**PROBLEM**: Lines containing the word "Kuffler" are the ones to copy from the records below.

**DATA FOR ANALYSIS**:
=== Section Start ===
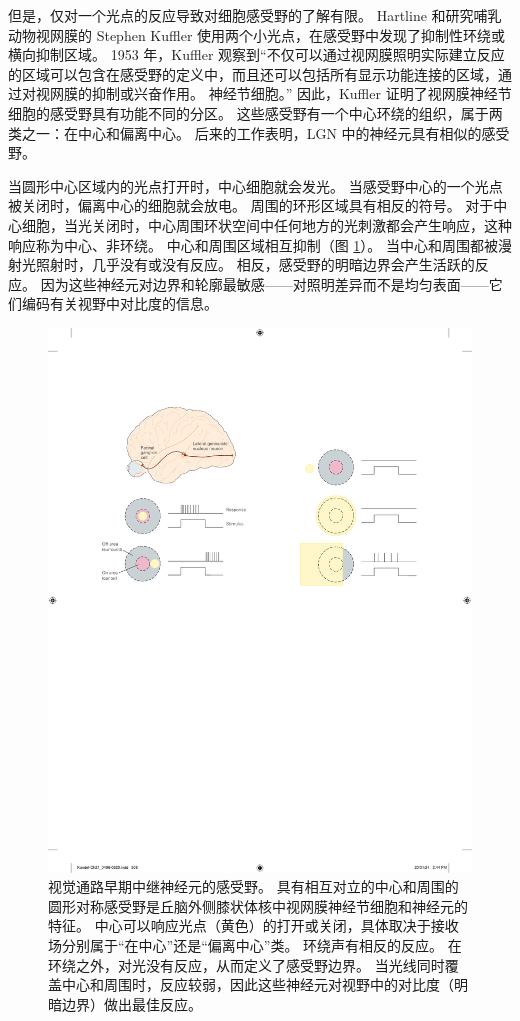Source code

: 但是，仅对一个光点的反应导致对细胞感受野的了解有限。 
Hartline 和研究哺乳动物视网膜的 Stephen Kuffler 使用两个小光点，在感受野中发现了抑制性环绕或横向抑制区域。 
1953 年，Kuffler 观察到“不仅可以通过视网膜照明实际建立反应的区域可以包含在感受野的定义中，而且还可以包括所有显示功能连接的区域，通过对视网膜的抑制或兴奋作用。 
神经节细胞。” 因此，Kuffler 证明了视网膜神经节细胞的感受野具有功能不同的分区。 
这些感受野有一个中心环绕的组织，属于两类之一：在中心和偏离中心。 后来的工作表明，LGN 中的神经元具有相似的感受野。


当圆形中心区域内的光点打开时，中心细胞就会发光。 
当感受野中心的一个光点被关闭时，偏离中心的细胞就会放电。 
周围的环形区域具有相反的符号。 
对于中心细胞，当光关闭时，中心周围环状空间中任何地方的光刺激都会产生响应，这种响应称为中心、非环绕。 
中心和周围区域相互抑制（图 \ref{fig:21_9}）。 
当中心和周围都被漫射光照射时，几乎没有或没有反应。 
相反，感受野的明暗边界会产生活跃的反应。 
因为这些神经元对边界和轮廓最敏感——对照明差异而不是均匀表面——它们编码有关视野中对比度的信息。

\begin{figure}[htbp]
	\centering
	\includegraphics[width=1.0\linewidth]{chap21/fig_21_9}
	\caption{视觉通路早期中继神经元的感受野。 
		具有相互对立的中心和周围的圆形对称感受野是丘脑外侧膝状体核中视网膜神经节细胞和神经元的特征。 
		中心可以响应光点（黄色）的打开或关闭，具体取决于接收场分别属于“在中心”还是“偏离中心”类。 
		环绕声有相反的反应。 
		在环绕之外，对光没有反应，从而定义了感受野边界。 
		当光线同时覆盖中心和周围时，反应较弱，因此这些神经元对视野中的对比度（明暗边界）做出最佳反应。}
	\label{fig:21_9}
\end{figure}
=== Section End ===
**RESPONSE AREA**:
Hartline 和研究哺乳动物视网膜的 Stephen Kuffler 使用两个小光点，在感受野中发现了抑制性环绕或横向抑制区域。 
1953 年，Kuffler 观察到“不仅可以通过视网膜照明实际建立反应的区域可以包含在感受野的定义中，而且还可以包括所有显示功能连接的区域，通过对视网膜的抑制或兴奋作用。 
神经节细胞。” 因此，Kuffler 证明了视网膜神经节细胞的感受野具有功能不同的分区。 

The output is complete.